Exploratory Laparotomy

Exploratory Laparotomy
EXPLORATORY LAPAROTOMY

Indication: Acute abdomen requiring surgical exploration when imaging is inconclusive or clinical findings demand urgent operative assessment — peritonitis, suspected perforation, ischaemic bowel, or uncontrolled haemorrhage.

Patient Position: Supine.

Anaesthesia: General.

Prophylactic Antibiotics: Broad-spectrum cover for Gram-negative organisms and anaerobes.

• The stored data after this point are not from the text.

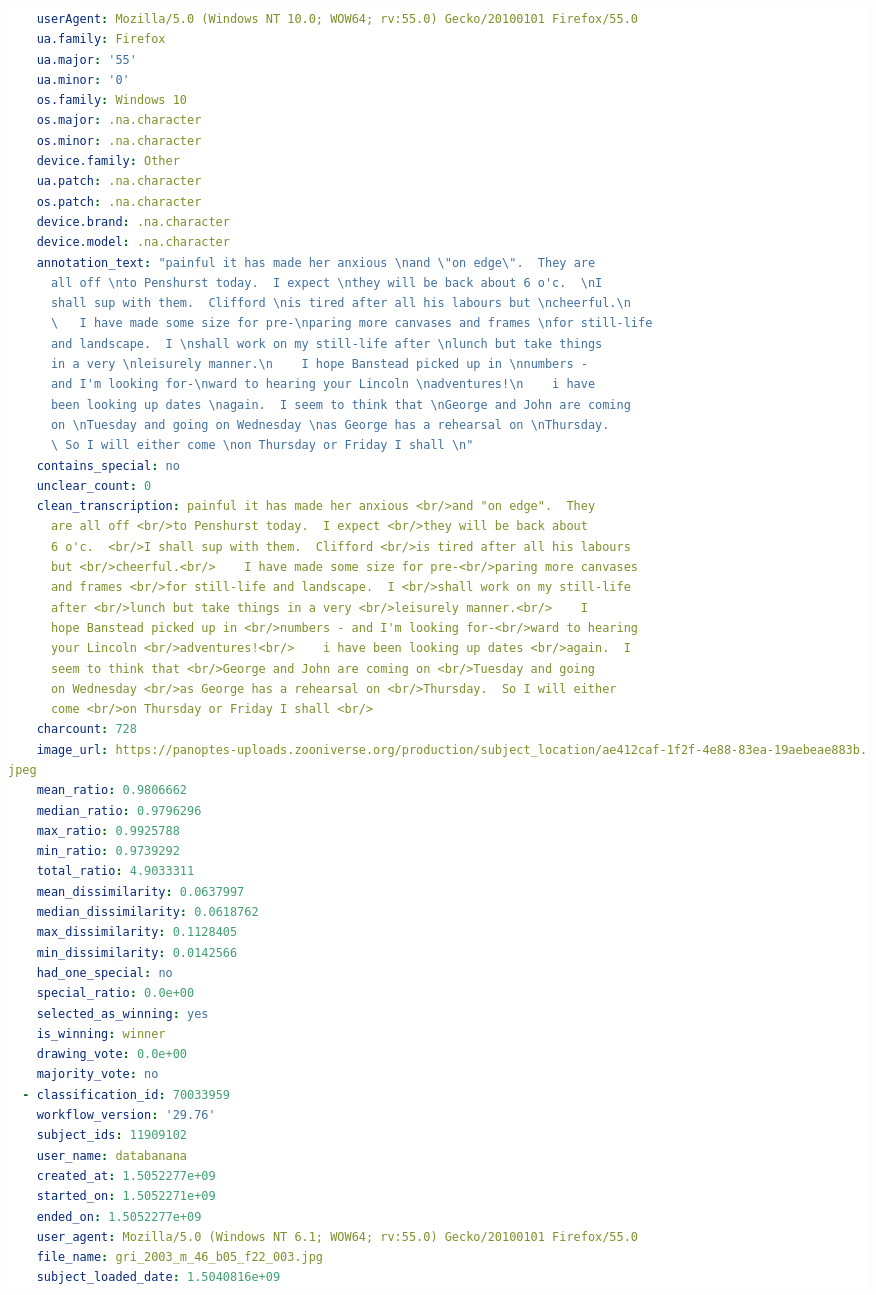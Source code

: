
 ```yaml
    userAgent: Mozilla/5.0 (Windows NT 10.0; WOW64; rv:55.0) Gecko/20100101 Firefox/55.0
    ua.family: Firefox
    ua.major: '55'
    ua.minor: '0'
    os.family: Windows 10
    os.major: .na.character
    os.minor: .na.character
    device.family: Other
    ua.patch: .na.character
    os.patch: .na.character
    device.brand: .na.character
    device.model: .na.character
    annotation_text: "painful it has made her anxious \nand \"on edge\".  They are
      all off \nto Penshurst today.  I expect \nthey will be back about 6 o'c.  \nI
      shall sup with them.  Clifford \nis tired after all his labours but \ncheerful.\n
      \   I have made some size for pre-\nparing more canvases and frames \nfor still-life
      and landscape.  I \nshall work on my still-life after \nlunch but take things
      in a very \nleisurely manner.\n    I hope Banstead picked up in \nnumbers -
      and I'm looking for-\nward to hearing your Lincoln \nadventures!\n    i have
      been looking up dates \nagain.  I seem to think that \nGeorge and John are coming
      on \nTuesday and going on Wednesday \nas George has a rehearsal on \nThursday.
      \ So I will either come \non Thursday or Friday I shall \n"
    contains_special: no
    unclear_count: 0
    clean_transcription: painful it has made her anxious <br/>and "on edge".  They
      are all off <br/>to Penshurst today.  I expect <br/>they will be back about
      6 o'c.  <br/>I shall sup with them.  Clifford <br/>is tired after all his labours
      but <br/>cheerful.<br/>    I have made some size for pre-<br/>paring more canvases
      and frames <br/>for still-life and landscape.  I <br/>shall work on my still-life
      after <br/>lunch but take things in a very <br/>leisurely manner.<br/>    I
      hope Banstead picked up in <br/>numbers - and I'm looking for-<br/>ward to hearing
      your Lincoln <br/>adventures!<br/>    i have been looking up dates <br/>again.  I
      seem to think that <br/>George and John are coming on <br/>Tuesday and going
      on Wednesday <br/>as George has a rehearsal on <br/>Thursday.  So I will either
      come <br/>on Thursday or Friday I shall <br/>
    charcount: 728
    image_url: https://panoptes-uploads.zooniverse.org/production/subject_location/ae412caf-1f2f-4e88-83ea-19aebeae883b.jpeg
    mean_ratio: 0.9806662
    median_ratio: 0.9796296
    max_ratio: 0.9925788
    min_ratio: 0.9739292
    total_ratio: 4.9033311
    mean_dissimilarity: 0.0637997
    median_dissimilarity: 0.0618762
    max_dissimilarity: 0.1128405
    min_dissimilarity: 0.0142566
    had_one_special: no
    special_ratio: 0.0e+00
    selected_as_winning: yes
    is_winning: winner
    drawing_vote: 0.0e+00
    majority_vote: no
  - classification_id: 70033959
    workflow_version: '29.76'
    subject_ids: 11909102
    user_name: databanana
    created_at: 1.5052277e+09
    started_on: 1.5052271e+09
    ended_on: 1.5052277e+09
    user_agent: Mozilla/5.0 (Windows NT 6.1; WOW64; rv:55.0) Gecko/20100101 Firefox/55.0
    file_name: gri_2003_m_46_b05_f22_003.jpg
    subject_loaded_date: 1.5040816e+09
```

Incision: Midline laparotomy (standard access for most acute abdominal pathology).

Procedure:
1. Rapid midline incision through skin, linea alba, and peritoneum.
2. Systematic exploration of the peritoneal cavity:
   - Free fluid or blood: aspirated and sent for culture/cytology.
   - Liver: palpated for masses.
   - Gallbladder and biliary tract inspected.
   - Stomach, duodenum, and small bowel: inspected sequentially from the Treitz ligament to the ileocaecal junction.
   - Large bowel: inspected from caecum to rectosigmoid.
   - Appendix: inspected.
   - Pelvis: examined in female patients for gynaecological pathology.
   - Retroperitoneum: palpated for aortic pathology.
3. Pathology identified and managed definitively or with damage-control approach as appropriate.
4. Peritoneal lavage if contamination present.
5. Wound closed in layers. Drain placed if required.

Finding(s): [Peritoneal contamination: nil / bilious / purulent / faeculent. Free blood: nil / __ mL — source identified: specify. Pathology identified: specify. Procedure performed: specify.]

Complications Noted: [None / specify.]

Postoperative Instructions: As per underlying pathology managed. Enhanced recovery where appropriate.